Emissions of SO2 have been above the EPA cap each year since 2000, which has diminished the bank to about 6.5 million tons entering 2005. And while emissions were almost flat in 2004 and are estimated to be slightly lower in the first quarter of 2005 than the previous year, the bank continues to be depleted.

As much of these pollution control costs are passed directly to ratepayers or amoritized over many years, the impact on wholesale power rates may be mitigated. The choice of fuels and changes that occur as a result of these new controls will be the driver for baseload and off-peak pricing during the next decade.

Assuming most large coal plants are not retired as a result of these rules and enough capacity is maintained to meet at least that minimum demand, the power price in the Midwest will be driven by the cost of the most expensive delivered coal. Off-peak prices edged up beginning in late 2003 as prices for low-sulfur eastern coal were moving higher. If enough plants install scrubbers, then the use of high-sulfur Illinois Basin and Northern Appalachian coals may become attractive again. That depends on both the ability of the region’s producers to boost output and getting the coal to market cheaply.

The continued 5 percent per year growth of ultra low-sulfur coal from Wyoming’s Powder River Basin (PRB), which is accelerating this year, will depend on the calculation of its delivered cost in Btus against higher-sulfur varieties. A coal plant with a scrubber can choose whichever coal it wants and ignore the sulfur penalty, but without one at current emissions allowance prices, the plant will face double the cost for coal.

Improved performance by Western railroads in 2005 and the memory of missed shipments in 2004 from Central Appalachian and other Eastern coal fields will encourage generators to at least try PRB coal. But if extra production can be squeezed out of the Illinois basin without pulling prices up too much, high-sulfur coals may be competitive even in markets where that fuel previously did not have many buyers.

The delivered cost of that coal will determine the ability to reverse the decade-long decline in high-sulfur production, which is especially dramatic when compared with the gains from producers in Wyoming (see Figure 3, p. 79).

Some generators still may be weighing their options, though the continued rise in SO2 allowances prices likely will convince those on the fence. Some smaller utilities had been waiting to see if the mercury limits would subsidize the other controls, but the initial 2010 cap is high enough not to affect near-term emissions-control decisions.

Still A Guessing Game

The mercury rules themselves, even if adopted in their entirety by states, will not create a shift in coal markets. The rules rely on the expectation that the installation of scrubbers and SCRs will trim mercury levels enough to meet the extremely soft 38-ton emissions cap. Therefore, the marginal compliance cost is covered under SO2 and NOx, at least until 2018, when the level is expected to drop to a much tighter 18 tons.

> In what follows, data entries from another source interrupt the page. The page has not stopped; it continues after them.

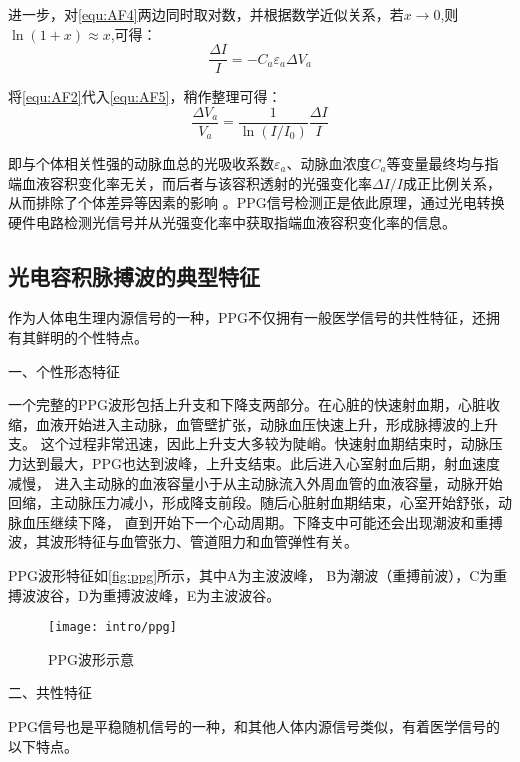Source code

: 进一步，对\autoref{equ:AF4}两边同时取对数，并根据数学近似关系，若$x\rightarrow 0$,则$\ln(1+x)\approx x$,可得：
\begin{equation}
    \label{equ:AF5}
    \frac{\Delta I}{I}=-C_{a}\varepsilon _{a}\Delta V_{a}
\end{equation}

将\autoref{equ:AF2}代入\autoref{equ:AF5}，稍作整理可得：
\begin{equation}
    \label{equ:AF6}
    \frac{\Delta V_{a}}{V_{a}}=\frac{1}{\ln(I/I_{0})}\frac{\Delta I}{I}
\end{equation}

即与个体相关性强的动脉血总的光吸收系数$\varepsilon _{a}$、动脉血浓度$C_{a}$等变量最终均与指端血液容积变化率无关，而后者与该容积透射的光强变化率$\Delta I/I$成正比例关系，从而排除了个体差异等因素的影响
\cite{1980Spectrophotometric,4122392,PPGYY}。PPG信号检测正是依此原理，通过光电转换硬件电路检测光信号并从光强变化率中获取指端血液容积变化率的信息。

\subsection{光电容积脉搏波的典型特征}
作为人体电生理内源信号的一种，PPG不仅拥有一般医学信号的共性特征，还拥有其鲜明的个性特点。

一、个性形态特征

一个完整的PPG波形包括上升支和下降支两部分。在心脏的快速射血期，心脏收缩，血液开始进入主动脉，血管壁扩张，动脉血压快速上升，形成脉搏波的上升支。
这个过程非常迅速，因此上升支大多较为陡峭。快速射血期结束时，动脉压力达到最大，PPG也达到波峰，上升支结束。此后进入心室射血后期，射血速度减慢，
进入主动脉的血液容量小于从主动脉流入外周血管的血液容量，动脉开始回缩，主动脉压力减小，形成降支前段。随后心脏射血期结束，心室开始舒张，动脉血压继续下降，
直到开始下一个心动周期。下降支中可能还会出现潮波和重搏波，其波形特征与血管张力、管道阻力和血管弹性有关。

PPG波形特征如\autoref{fig:ppg}所示，其中A为主波波峰，
B为潮波（重搏前波），C为重搏波波谷，D为重搏波波峰，E为主波波谷。
\begin{figure}[htbp]
    \centering
    \texttt{[image: intro/ppg]} 
    \caption{\label{fig:ppg}PPG波形示意}
\end{figure}

二、共性特征

PPG信号也是平稳随机信号的一种，和其他人体内源信号类似，有着医学信号的以下特点\cite{Ma2015,Qiu2012,Naraharisetti2011,Miao2020,LMX2019}。


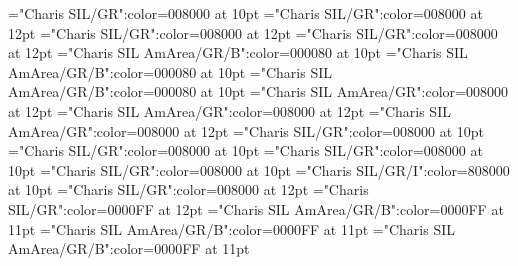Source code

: \documentclass[a4paper,twoside]{article}
\begin{document}
\font{}="Charis SIL/GR":color=008000 at 10pt
\font\examplescontentssensesensecontentsensesentryletDatadicBody="Charis SIL/GR":color=008000 at 12pt
\font\examplescontentexamplescontentssensesensecontentsensesentryletDatadicBody="Charis SIL/GR":color=008000 at 12pt
\font\exampleexamplescontentexamplescontentssensesensecontentsensesentryletDatadicBody="Charis SIL/GR":color=008000 at 12pt
\font\spanmxbexampleexamplescontentexamplescontentssensesensecontentsensesentryletDatadicBody="Charis SIL AmArea/GR/B":color=000080 at 10pt
\font\spanspanmxbexampleexamplescontentexamplescontentssensesensecontentsensesentryletDatadicBody="Charis SIL AmArea/GR/B":color=000080 at 10pt
\font\spanexampleexamplescontentexamplescontentssensesensecontentsensesentryletDatadicBody="Charis SIL AmArea/GR/B":color=000080 at 10pt
\font\translationcontentsexamplescontentexamplescontentssensesensecontentsensesentryletDatadicBody="Charis SIL AmArea/GR":color=008000 at 12pt
\font\translationcontenttranslationcontentsexamplescontentexamplescontentssensesensecontentsensesentryletDatadicBody="Charis SIL AmArea/GR":color=008000 at 12pt
\font\translationtranslationcontenttranslationcontentsexamplescontentexamplescontentssensesensecontentsensesentryletDatadicBody="Charis SIL AmArea/GR":color=008000 at 12pt
\font\spanestranslationtranslationcontenttranslationcontentsexamplescontentexamplescontentssensesensecontentsensesentryletDatadicBody="Charis SIL/GR":color=008000 at 10pt
\font\spanspanestranslationtranslationcontenttranslationcontentsexamplescontentexamplescontentssensesensecontentsensesentryletDatadicBody="Charis SIL/GR":color=008000 at 10pt
\font\spantranslationtranslationcontenttranslationcontentsexamplescontentexamplescontentssensesensecontentsensesentryletDatadicBody="Charis SIL/GR":color=008000 at 10pt
\font\spanesspanestranslationtranslationcontenttranslationcontentsexamplescontentexamplescontentssensesensecontentsensesentryletDatadicBody="Charis SIL/GR":color=008000 at 10pt
\font\translationstesspanestranslationtranslationcontenttranslationcontentsexamplescontentexamplescontentssensesensecontentsensesentryletDatadicBody="Charis SIL/GR/I":color=808000 at 10pt
\font\minorentryvariantletDatadicBody="Charis SIL/GR":color=008000 at 12pt
\font\headwordminorentryvariantletDatadicBody="Charis SIL/GR":color=0000FF at 12pt
\font\spanmxbheadwordminorentryvariantletDatadicBody="Charis SIL AmArea/GR/B":color=0000FF at 11pt
\font\aspanmxbheadwordminorentryvariantletDatadicBody="Charis SIL AmArea/GR/B":color=0000FF at 11pt
\font\spanheadwordminorentryvariantletDatadicBody="Charis SIL AmArea/GR/B":color=0000FF at 11pt
\end{document}
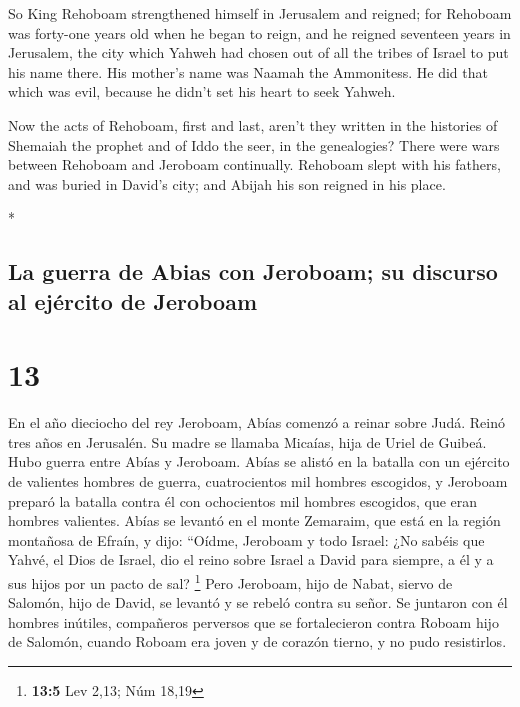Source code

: \begin{paracol}{2}
\begin{otherlanguage}{english}
 So King Rehoboam strengthened himself in Jerusalem and
reigned; for Rehoboam was forty-one years old when he began to reign,
and he reigned seventeen years in Jerusalem, the city which Yahweh had
chosen out of all the tribes of Israel to put his name there. His
mother's name was Naamah the Ammonitess.  He did that
which was evil, because he didn't set his heart to seek Yahweh.

 Now the acts of Rehoboam, first and last, aren't they
written in the histories of Shemaiah the prophet and of Iddo the seer,
in the genealogies? There were wars between Rehoboam and Jeroboam
continually.  Rehoboam slept with his fathers, and was
buried in David's city; and Abijah his son reigned in his place.

\end{otherlanguage}

\switchcolumn[0]*

\hypertarget{la-guerra-de-abias-con-jeroboam-su-discurso-al-ejuxe9rcito-de-jeroboam}{%
\subsection{La guerra de Abias con Jeroboam; su discurso al ejército de
Jeroboam}\label{la-guerra-de-abias-con-jeroboam-su-discurso-al-ejuxe9rcito-de-jeroboam}}

\hypertarget{section-24}{%
\section{13}\label{section-24}}

 En el año dieciocho del rey Jeroboam, Abías comenzó a
reinar sobre Judá.  Reinó tres años en Jerusalén. Su madre
se llamaba Micaías, hija de Uriel de Guibeá. Hubo guerra entre Abías y
Jeroboam.  Abías se alistó en la batalla con un ejército
de valientes hombres de guerra, cuatrocientos mil hombres escogidos, y
Jeroboam preparó la batalla contra él con ochocientos mil hombres
escogidos, que eran hombres valientes.  Abías se levantó
en el monte Zemaraim, que está en la región montañosa de Efraín, y dijo:
``Oídme, Jeroboam y todo Israel:  ¿No sabéis que Yahvé, el
Dios de Israel, dio el reino sobre Israel a David para siempre, a él y a
sus hijos por un pacto de sal? \footnote{\textbf{13:5} Lev 2,13; Núm
  18,19}  Pero Jeroboam, hijo de Nabat, siervo de Salomón,
hijo de David, se levantó y se rebeló contra su señor.  Se
juntaron con él hombres inútiles, compañeros perversos que se
fortalecieron contra Roboam hijo de Salomón, cuando Roboam era joven y
de corazón tierno, y no pudo resistirlos.


\end{paracol}
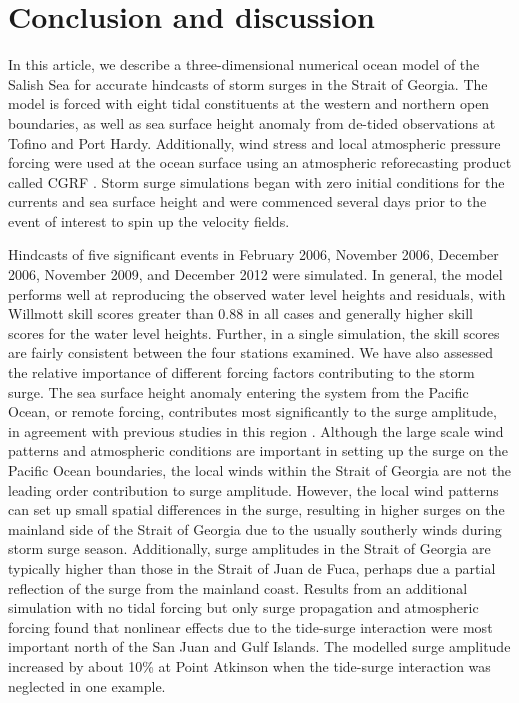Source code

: \documentclass[letterpaper]{tATO2e}
\begin{document}
\section{Conclusion and discussion}\label{sec:diss}
In this article, we describe a three-dimensional numerical ocean model of the Salish Sea for accurate hindcasts of storm surges in the Strait of Georgia. The model is forced with eight tidal constituents at the western and northern open boundaries, as well as sea surface height anomaly from de-tided observations at Tofino and Port Hardy. Additionally, wind stress and local atmospheric pressure forcing were used at the ocean surface using an atmospheric reforecasting product called CGRF \citep{smith2014new}. Storm surge simulations began with zero initial conditions for the currents and sea surface height and were commenced several days prior to the event of interest to spin up the velocity fields. 

Hindcasts of five significant events in February 2006, November 2006, December 2006, November 2009, and December 2012 were simulated. In general, the model performs well at reproducing the observed water level heights and residuals, with Willmott skill scores greater than 0.88 in all cases and generally higher skill scores for the water level heights.  Further, in a single simulation, the skill scores are fairly consistent between the four stations examined. We have also assessed the relative importance of different forcing factors contributing to the storm surge. The sea surface height anomaly entering the system from the Pacific Ocean, or remote forcing,  contributes most significantly to the surge amplitude, in agreement with previous studies in this region \citep{murty1995storm}. Although the large scale wind patterns and atmospheric conditions are important in setting up the surge on the Pacific Ocean boundaries, the local winds within the Strait of Georgia are not the leading order contribution to surge amplitude. However, the local wind patterns can set up small spatial differences in the surge, resulting in higher surges on the mainland side of the Strait of Georgia due to the usually southerly winds during storm surge season. {\color{red}Additionally, surge amplitudes in the Strait of Georgia are typically higher than those in the Strait of Juan de Fuca, perhaps due a partial reflection of the surge from the mainland coast.} Results from an additional simulation with no tidal forcing but only surge propagation and atmospheric forcing found that nonlinear effects due to the tide-surge interaction were most important north of the San Juan and Gulf Islands. The modelled surge amplitude increased by about 10\% at Point Atkinson when the tide-surge interaction was neglected in one example. 
\end{document}
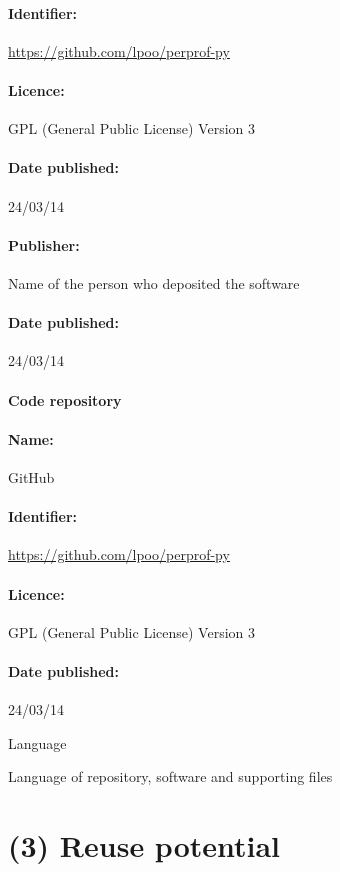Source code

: \documentclass[10pt,a4paper]{article}
\begin{document}
    \paragraph{Identifier:} \url{https://github.com/lpoo/perprof-py}

    \paragraph{Licence:} GPL (General Public License) Version 3

    \paragraph{Date published:} 24/03/14

    \paragraph{Publisher:} Name of the person who deposited the software

    \paragraph{Date published:} 24/03/14

    \paragraph{Code repository}

    \paragraph{Name:} GitHub

    \paragraph{Identifier:} \url{https://github.com/lpoo/perprof-py}

    \paragraph{Licence:} GPL (General Public License) Version 3

    \paragraph{Date published:} 24/03/14

    Language

    Language of repository, software and supporting files

\section*{(3) Reuse potential}

\printbibliography
\end{document}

Given the difficulty in measuring levels of mercury—there are no commercial continuous emissions monitors for mercury like there are for the other major pollutants—many utilities will be guessing at their projected levels of mercury output. The EPA decided to allow generators to trade around their mercury position rather than force installation of control technology that is also not yet commercially proven. To do so, it had to circumvent a decision made by the agency in 2000 that added mercury to a list of pollutants that require controls to be put on plants, which is one of the key issues in upcoming legal battles over the mercury rule.

If more units need to have mercury controls to come into compliance with the 2010 cap, then prices for those installations, or for the allowances under the cap-and-trade program, will affect the marginal cost of power production in the major coal-fired regions. As the mercury rule also sets a discount for different coal types, it could further the drive toward Western PRB coal, or at least encourage more blending of coal types over the next few years.